*WHAT IS NEEDED*. For the entries that follow, report how many lines include the word "center" and add nothing.

*DATA SECTION*.
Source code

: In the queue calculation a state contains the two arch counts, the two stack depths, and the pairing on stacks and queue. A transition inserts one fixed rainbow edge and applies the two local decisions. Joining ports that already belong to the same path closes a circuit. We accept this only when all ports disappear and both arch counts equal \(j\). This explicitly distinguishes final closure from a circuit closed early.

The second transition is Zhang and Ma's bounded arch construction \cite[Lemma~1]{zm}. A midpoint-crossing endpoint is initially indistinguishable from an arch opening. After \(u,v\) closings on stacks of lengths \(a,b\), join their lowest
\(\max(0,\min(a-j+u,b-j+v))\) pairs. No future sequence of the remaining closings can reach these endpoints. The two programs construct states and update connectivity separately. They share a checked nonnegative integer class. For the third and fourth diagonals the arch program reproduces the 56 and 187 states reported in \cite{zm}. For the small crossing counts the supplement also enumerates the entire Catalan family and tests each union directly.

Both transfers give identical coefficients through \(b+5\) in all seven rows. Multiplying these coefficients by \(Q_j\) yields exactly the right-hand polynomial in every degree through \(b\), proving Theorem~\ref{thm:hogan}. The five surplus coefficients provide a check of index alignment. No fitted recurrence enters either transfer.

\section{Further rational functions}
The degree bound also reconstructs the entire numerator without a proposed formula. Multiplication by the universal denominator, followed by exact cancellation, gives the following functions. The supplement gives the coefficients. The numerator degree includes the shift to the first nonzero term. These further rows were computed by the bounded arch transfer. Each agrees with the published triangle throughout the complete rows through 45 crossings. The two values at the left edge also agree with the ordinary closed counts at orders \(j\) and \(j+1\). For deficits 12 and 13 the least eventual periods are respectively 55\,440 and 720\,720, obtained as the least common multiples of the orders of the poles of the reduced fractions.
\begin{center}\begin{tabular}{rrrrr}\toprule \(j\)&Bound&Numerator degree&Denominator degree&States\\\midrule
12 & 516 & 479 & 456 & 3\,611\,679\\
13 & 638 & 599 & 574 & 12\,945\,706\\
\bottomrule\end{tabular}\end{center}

*REPLY*. 2